Juan Signes Codoñer, Universidad Complutense de Madrid
En 1830 el viajero y periodista alemán Jakob Philipp Fallmerayer afirmó que “la raza helena está hoy extinguida en Europa” y que “ni una sola gota de sangre helena pura y sin mezcla fluye en las venas de la población cristiana de la actual Grecia”.
Al hacerlo, rompió el mito de la continuidad “racial” entre antiguos y modernos griegos, favorecida por los románticos europeos que habían apoyado la independencia de Grecia del Imperio Otomano.
Sin duda Fallmerayer tenía sus motivaciones políticas, pues era defensor de la causa otomana. Pero hoy resulta evidente que los modernos griegos descienden de la mezcla de múltiples poblaciones que a lo largo de los siglos se helenizaron en el ámbito del Mediterráneo oriental. También que buena parte de los modernos turcos no descienden de las estepas de Asia central, sino de antiguos griegos convertidos al islam.
Debemos aplicar una visión similar a los modernos judíos y dejar de presentarlos como descendientes directos de los antiguos hebreos de la diáspora. El problema es complejo, pero no se debe plantear en términos de sangre o genealogía, pues ello llevaría a situaciones paradójicas. Por ejemplo, que muchos judíos y cristianos de Oriente Próximo que se convirtieron al Islam son ancestros de los modernos palestinos.
Me limitaré aquí a hacer unas rápidas consideraciones sobre los judíos helenófonos, hoy un grupo muy minoritario frente a los asquenazis o sefardíes que, sin embargo, hace siglos constituían una boyante comunidad extendida por amplias zonas del Mediterráneo.
Del hebreo al griego
La identidad judía se preservó durante siglos en el Oriente mediterráneo por medio de la religión. Esta utilizaba los textos sagrados hebreos y toda la tradición interpretativa de las leyes (especialmente el Talmud) como cimiento comunitario. El hebreo, la lengua sagrada, debía ser aprendido, porque las comunidades judías hablaban naturalmente otras lenguas. Entre ellas, de forma destacada, el griego.

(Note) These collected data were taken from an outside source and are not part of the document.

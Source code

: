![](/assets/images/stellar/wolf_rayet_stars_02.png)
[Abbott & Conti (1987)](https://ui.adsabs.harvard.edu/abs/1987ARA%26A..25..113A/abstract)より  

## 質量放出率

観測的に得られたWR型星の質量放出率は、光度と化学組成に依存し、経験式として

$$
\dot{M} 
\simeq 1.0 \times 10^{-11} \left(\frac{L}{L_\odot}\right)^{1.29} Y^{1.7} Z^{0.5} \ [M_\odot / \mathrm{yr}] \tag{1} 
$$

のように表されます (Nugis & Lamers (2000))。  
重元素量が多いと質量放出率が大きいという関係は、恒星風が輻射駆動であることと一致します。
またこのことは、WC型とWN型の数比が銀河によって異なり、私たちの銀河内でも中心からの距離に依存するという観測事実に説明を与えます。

Ya en el siglo III a. e. c., la comunidad judía de Egipto tradujo el Antiguo Testamento al griego para servirse de él ante el desconocimiento que buena parte de sus miembros tenía del hebreo. El conflicto se repetía en tiempos del emperador Justiniano (527-565), quien, en su Novela 146, escribía:
“Debido a las peticiones que los judíos nos han dirigido nos enteramos de que algunos de ellos solo se atienen a la lengua hebrea y quieren servirse de ella para la lectura de los libros sagrados, mientras que otros consideran necesario que se añada la griega y han disputado sobre esta cuestión entre ellos por mucho tiempo”.
El emperador, lógicamente, autorizó el uso de la lengua griega en la sinagoga.
Entre ambos episodios habían transcurrido casi 900 años en los que los judíos de Oriente se comunicaron en griego y algunos, como Filón de Alejandría, redactaron en esta lengua sus escritos. La predicación de Pablo, judío de origen, se había hecho también en griego.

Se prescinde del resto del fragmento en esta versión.